Deleuze, Pragmatism and Post-Kantian Thought

Research news

26 September 2012
Alfred Deakin Postdoc Dr Sean Bowden's forum set for December.

Deleuze, Pragmatism and Post-Kantian Thought is the title of a forum to be hosted by the Alfred Deakin Research Institute’s Dr Sean Bowden.

“The conference will explore the relationship between the philosophy of Gilles Deleuze, the tradition of German philosophy after Kant, and the tradition of American Pragmatism,” Dr Bowden said.

“With the generous support of the Alfred Deakin Research Institute, I was lucky enough to secure some very good speakers for this conference.

“Several scholars based at the Alfred Deakin Research Institute will be participating, and a number of well-known academics from interstate, the USA, the UK and France will also be present.

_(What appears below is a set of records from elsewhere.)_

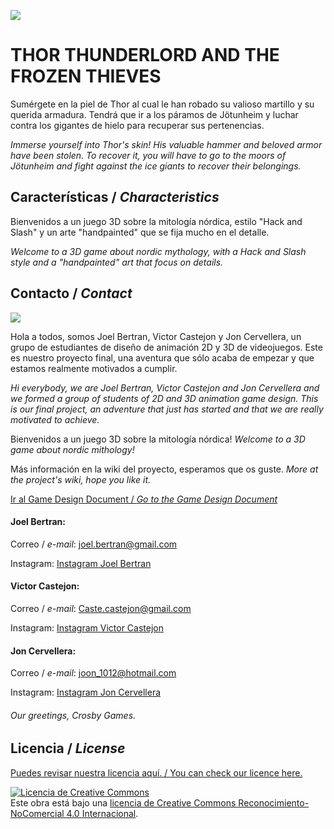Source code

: ![](https://github.com/JonCervellera/Crosby/blob/master/WikiResources/Titulo_final.png)

# **THOR THUNDERLORD AND THE FROZEN THIEVES** 

Sumérgete en la piel de Thor al cual le han robado su valioso martillo y su querida armadura. Tendrá que ir a los páramos de Jötunheim y luchar contra los gigantes de hielo para recuperar sus pertenencias. 

_Immerse yourself into Thor's skin! His valuable hammer and beloved armor have been stolen. To recover it, you will have to go to the moors of Jötunheim and fight against the ice giants to recover their belongings._

## Características / _Characteristics_

Bienvenidos a un juego 3D sobre la mitología nórdica, estilo "Hack and Slash" y un arte "handpainted" que se fija mucho en el detalle. 

_Welcome to a 3D game about nordic mythology, with a Hack and Slash style and a "handpainted" art that focus on details._ 


## Contacto / _Contact_

![](https://github.com/JonCervellera/Crosby/blob/master/WikiResources/mockup_logo_scrosby.png)

Hola a todos, somos Joel Bertran, Victor Castejon y Jon Cervellera, un grupo de estudiantes de diseño de animación 2D y 3D de videojuegos. Este es nuestro proyecto final, una aventura que sólo acaba de empezar y que estamos realmente motivados a cumplir. 

_Hi everybody, we are Joel Bertran, Victor Castejon and Jon Cervellera and we formed a group of students of 2D and 3D animation game design. This is our final project, an adventure that just has started and that we are really motivated to achieve._

Bienvenidos a un juego 3D sobre la mitología nórdica! _Welcome to a 3D game about nordic mithology!_

Más información en la wiki del proyecto, esperamos que os guste. _More at the project's wiki, hope you like it._ 

[Ir al Game Design Document / _Go to the Game Design Document_](https://github.com/JonCervellera/Crosby/wiki)

#### Joel Bertran:

Correo / _e-mail_: joel.bertran@gmail.com

Instagram: [Instagram Joel Bertran](https://www.instagram.com/joelbertran/) 

#### Victor Castejon:

Correo / _e-mail_: Caste.castejon@gmail.com

Instagram: [Instagram Victor Castejon](https://www.instagram.com/elcaste98/)

#### Jon Cervellera:

Correo / _e-mail_: joon_1012@hotmail.com

Instagram: [Instagram Jon Cervellera](https://www.instagram.com/joncervelleradominguez/)

###### Our greetings, Crosby Games. 


## Licencia / _License_

[Puedes revisar nuestra licencia aquí. / You can check our licence here.](https://github.com/JonCervellera/Crosby/blob/master/LICENSE)

<a rel="license" href="http://creativecommons.org/licenses/by-nc/4.0/"><img alt="Licencia de Creative Commons" style="border-width:0" src="https://i.creativecommons.org/l/by-nc/4.0/88x31.png" /></a><br />Este obra está bajo una <a rel="license" href="http://creativecommons.org/licenses/by-nc/4.0/">licencia de Creative Commons Reconocimiento-NoComercial 4.0 Internacional</a>.
















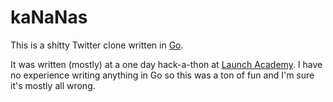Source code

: # kaNaNas

This is a shitty Twitter clone written in [Go](go).

It was written (mostly) at a one day hack-a-thon at [Launch Academy](launch). I
have no experience writing anything in Go so this was a ton of fun and I'm sure
it's mostly all wrong.

[go]: http://golang.org/
[launch]: http://launchacademy.com/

“It’s certain that the productive exchanges emerging from this conference will have a large impact upon my current research.

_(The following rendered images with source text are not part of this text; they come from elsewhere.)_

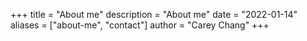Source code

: +++
title = "About me"
description = "About me"
date = "2022-01-14"
aliases = ["about-me", "contact"]
author = "Carey Chang"
+++

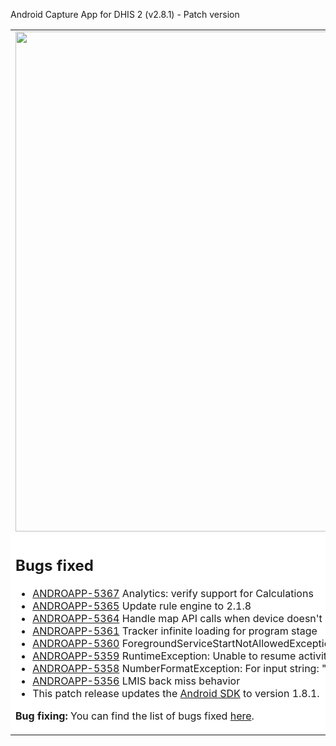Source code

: Android Capture App for DHIS 2 (v2.8.1) - Patch version
<table>
<tr> 
<td> 
<img src="https://s3-eu-west-1.amazonaws.com/content.dhis2.org/dhis2-android/android-chrome-384x384.png" width="800"> 
</td> 
<td>
This is a patch version of the DHIS2 Android App It builds upon the last version including bug fixes that couldn't wait to the next version. It includes no functional improvements neither changes in the User Interface. It means that yours users can update without experiencing any change in the UI. 
</td>
</tr> 
<tr> 
<td colspan="2" bgcolor="white">

## Bugs fixed
* [ANDROAPP-5367](https://dhis2.atlassian.net/browse/ANDROAPP-5367) Analytics: verify support for Calculations
* [ANDROAPP-5365](https://dhis2.atlassian.net/browse/ANDROAPP-5365) Update rule engine to 2.1.8
* [ANDROAPP-5364](https://dhis2.atlassian.net/browse/ANDROAPP-5364) Handle map API calls when device doesn't have internet access but can access the dhis server
* [ANDROAPP-5361](https://dhis2.atlassian.net/browse/ANDROAPP-5361) Tracker infinite loading for program stage
* [ANDROAPP-5360](https://dhis2.atlassian.net/browse/ANDROAPP-5360) ForegroundServiceStartNotAllowedException
* [ANDROAPP-5359](https://dhis2.atlassian.net/browse/ANDROAPP-5359) RuntimeException: Unable to resume activity
* [ANDROAPP-5358](https://dhis2.atlassian.net/browse/ANDROAPP-5358) NumberFormatException: For input string: "No"
* [ANDROAPP-5356](https://dhis2.atlassian.net/browse/ANDROAPP-5356) LMIS back miss behavior
* This patch release updates the [Android SDK](https://github.com/dhis2/dhis2-android-sdk) to version 1.8.1.

**Bug fixing:** You can find the list of bugs fixed [here](https://dhis2.atlassian.net/issues/?filter=10417).

</td>
</tr>
</table>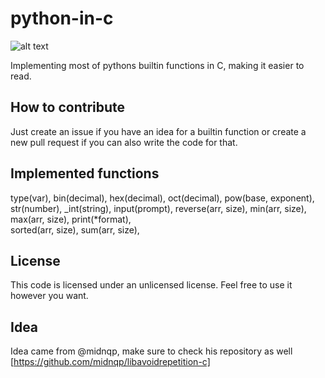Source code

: # python-in-c

  ![alt text](https://github.com/koreaneggroll/CnPython/blob/main/CnPython.png?raw=true)

  Implementing most of pythons builtin functions in C, making it easier to read.

  ## How to contribute

   Just create an issue if you have an idea for a builtin function or create a new pull request if you can also write the code for that.

  ## Implemented functions
   type(var),
   bin(decimal),
   hex(decimal),
   oct(decimal),
   pow(base, exponent),
   str(number),
   _int(string),
   input(prompt),
   reverse(arr, size),
   min(arr, size),
   max(arr, size),
   print(*format),	
   sorted(arr, size),
   sum(arr, size),

  ## License

   This code is licensed under an unlicensed license. Feel free to use it however you want.


  ## Idea
   Idea came from @midnqp, make sure to check his repository as well [https://github.com/midnqp/libavoidrepetition-c]
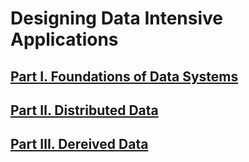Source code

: # Designing Data Intensive Applications

## [Part Ⅰ. Foundations of Data Systems](./part1.md)

## [Part Ⅱ. Distributed Data](./part2.md)

## [Part Ⅲ. Dereived Data](./part3.md)
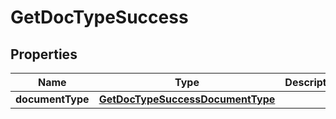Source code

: 
# GetDocTypeSuccess

## Properties
Name | Type | Description | Notes
------------ | ------------- | ------------- | -------------
**documentType** | [**GetDocTypeSuccessDocumentType**](GetDocTypeSuccessDocumentType.md) |  | 




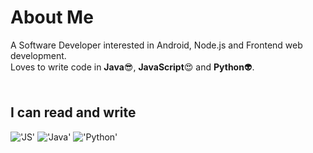 # About Me
A Software Developer interested in Android, Node.js and Frontend web development.</br>
Loves to write code in **Java**:sunglasses:, **JavaScript**:heart_eyes: and **Python**:alien:.</br></br>
## I can read and write
!['JS'](https://upload.wikimedia.org/wikipedia/commons/thumb/9/99/Unofficial_JavaScript_logo_2.svg/240px-Unofficial_JavaScript_logo_2.svg.png)
!['Java'](https://mblayman.files.wordpress.com/2013/10/java-logo.jpg)
!['Python'](http://blog.klocwork.com/wp-content/uploads/2016/01/python-logo.png)

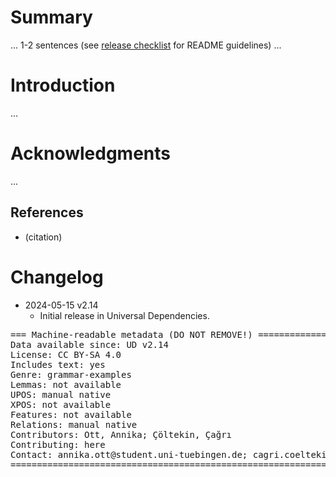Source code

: # Summary

... 1-2 sentences (see [release checklist](http://universaldependencies.org/release_checklist.html#the-readme-file) for README guidelines) ...


# Introduction

...


# Acknowledgments

...

## References

* (citation)


# Changelog

* 2024-05-15 v2.14
  * Initial release in Universal Dependencies.


<pre>
=== Machine-readable metadata (DO NOT REMOVE!) ================================
Data available since: UD v2.14
License: CC BY-SA 4.0
Includes text: yes
Genre: grammar-examples
Lemmas: not available
UPOS: manual native
XPOS: not available
Features: not available
Relations: manual native
Contributors: Ott, Annika; Çöltekin, Çağrı
Contributing: here
Contact: annika.ott@student.uni-tuebingen.de; cagri.coeltekin@uni-tuebingen.de
===============================================================================
</pre>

“There is also a plan to publish a collection of articles based on the conference papers, so this is, for me, a very exciting project.”

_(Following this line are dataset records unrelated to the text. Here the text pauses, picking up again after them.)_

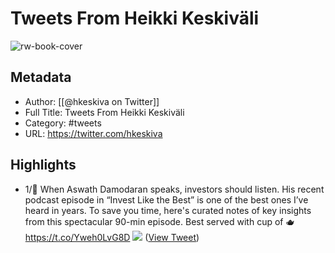 # Tweets From Heikki Keskiväli

![rw-book-cover](https://pbs.twimg.com/profile_images/1357426059461935106/JKuEixil.jpg)

## Metadata
- Author: [[@hkeskiva on Twitter]]
- Full Title: Tweets From Heikki Keskiväli
- Category: #tweets
- URL: https://twitter.com/hkeskiva

## Highlights
- 1/🧵
  When Aswath Damodaran speaks, investors should listen. His recent podcast episode in “Invest Like the Best” is one of the best ones I’ve heard in years.
  To save you time, here's curated notes of key insights from this spectacular 90-min episode.
  Best served with cup of 🫖 https://t.co/Yweh0LvG8D
  ![](https://pbs.twimg.com/media/FVEN1pDWYAEHfpY.jpg) ([View Tweet](https://twitter.com/hkeskiva/status/1536027849907441669))

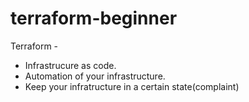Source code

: # terraform-beginner

Terraform -
* Infrastrucure as code.
* Automation of your infrastructure.
* Keep your infratructure in a certain state(complaint)
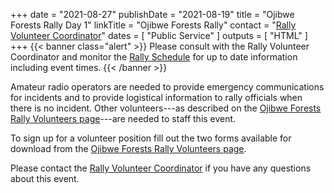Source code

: +++
date = "2021-08-27"
publishDate = "2021-08-19"
title = "Ojibwe Forests Rally Day 1"
linkTitle = "Ojibwe Forests Rally"
contact = "[Rally Volunteer Coordinator](mailto:controls@rallyminnesota.com)"
dates = [ "Public Service" ]
outputs = [ "HTML" ]
+++
{{< banner class="alert" >}}
Please consult with the Rally Volunteer Coordinator and monitor the
[Rally Schedule](https://ojibweforestsrally.com/2020-schedule/) for up to date
information including event times.
{{< /banner >}}

Amateur radio operators are needed to provide emergency communications
for incidents and to provide logistical information to rally officials
when there is no incident. Other volunteers---as described on the
[Ojibwe Forests Rally Volunteers page](https://ojibweforestsrally.com/volunteers/)---are
needed to staff this event. 

To sign up for a volunteer position fill out the two forms available for
download from the
[Ojibwe Forests Rally Volunteers page](https://ojibweforestsrally.com/volunteers/).

Please contact the [Rally Volunteer Coordinator](mailto:controls@rallyminnesota.com)
if you have any questions about this event.
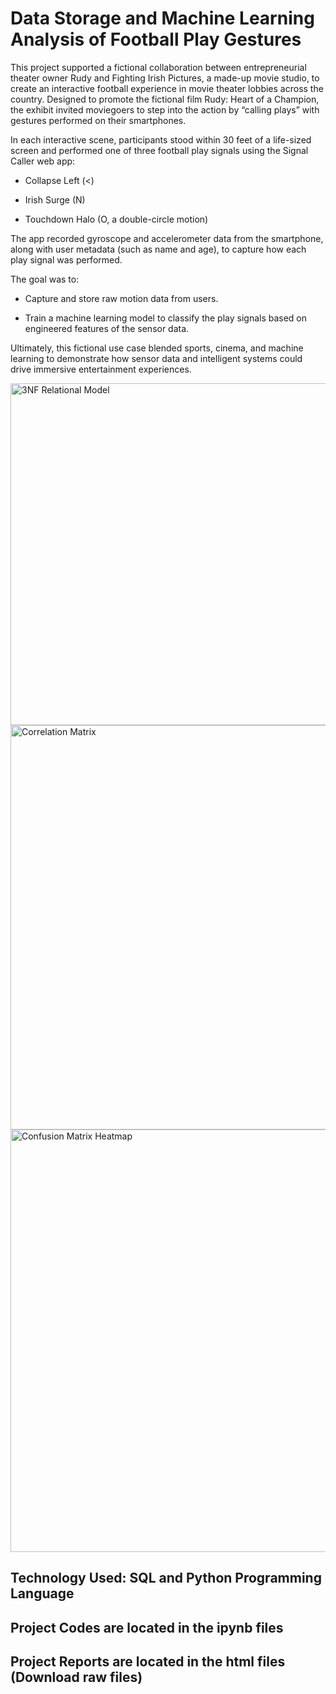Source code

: # Data Storage and Machine Learning Analysis of Football Play Gestures

This project supported a fictional collaboration between entrepreneurial theater owner Rudy and Fighting Irish Pictures, a made-up movie studio, to create an interactive football experience in movie theater lobbies across the country. Designed to promote the fictional film Rudy: Heart of a Champion, the exhibit invited moviegoers to step into the action by “calling plays” with gestures performed on their smartphones.

In each interactive scene, participants stood within 30 feet of a life-sized screen and performed one of three football play signals using the Signal Caller web app:

* Collapse Left (<)

* Irish Surge (N)

* Touchdown Halo (O, a double-circle motion)

The app recorded gyroscope and accelerometer data from the smartphone, along with user metadata (such as name and age), to capture how each play signal was performed.

The goal was to:

* Capture and store raw motion data from users.

* Train a machine learning model to classify the play signals based on engineered features of the sensor data.

Ultimately, this fictional use case blended sports, cinema, and machine learning to demonstrate how sensor data and intelligent systems could drive immersive entertainment experiences.

<img width="1131" height="547" alt="3NF Relational Model" src="https://github.com/user-attachments/assets/0b48b69a-dbaa-4a63-a3f8-23e78ba71167" />

<img width="1322" height="647" alt="Correlation Matrix" src="https://github.com/user-attachments/assets/dcf5e652-a80f-48f1-9ae0-1b3c34c59a26" />

<img width="1335" height="676" alt="Confusion Matrix Heatmap" src="https://github.com/user-attachments/assets/ea963ca3-6cfc-4974-b7d7-5b6848c831d6" />

## Technology Used: SQL and Python Programming Language
## Project Codes are located in the ipynb files
## Project Reports are located in the html files (Download raw files)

The forum is being held at the Deakin University Melbourne City Campus on December 17th and 18th. Further details will be available on the ADRI website in early October.

An Alfred Deakin Postdoctoral Fellowship holder, Dr Bowden is working on a project titled: “Gilles Deleuze and Robert Brandom: Overlapping Concerns and Complementary Innovations.”

“Deleuze and Brandom are two contemporary philosophers whose work, I believe, can be fruitfully brought together,” Dr Bowden said.

“In a nutshell, by exploring the thematic and conceptual connections between these two thinkers, and in particular by remaining attentive to the points at which their thought diverges, I aim to develop a number of conceptual novelties which are relevant for contemporary philosophical debate.

“The conceptual novelties I’m interested in have some relevance for, among other things, philosophical accounts of action and agency.

“The philosophical problems which define this field of research are captured in questions such as: What is an action? What distinguishes actions from other kinds of happenings? What is an agent? What makes an agent responsible for the actions attributed to him or her? And so on.

“On the common-sense view of action, our conscious intentions, desires, and so on, are thought of as the causes of what we do. An action, on this common-sense view, is the intentional doing of an agent; and this agent is held to be responsible for that action by virtue of intending to bring about, by means of that action, a particular state of affairs.

“But there are all kinds of problems with this understanding of action as being caused by the conscious willing of agents. In particular, it’s not clear that a person has a privileged access to what he or she intends. In other words, we are, for reasons which I won’t go into here, often very bad judges with respect to what we ‘really’ desire, and so what we are ‘really’ doing.

“Moreover, it is difficult to precisely determine the nature of the causal relation that is here posited between two very different kinds of things: a conscious mental state and a physical action. There is, it seems, a kind of ‘gap’ between what we are aware of intending, desiring, etc., and the ‘actual’ nature of our actions.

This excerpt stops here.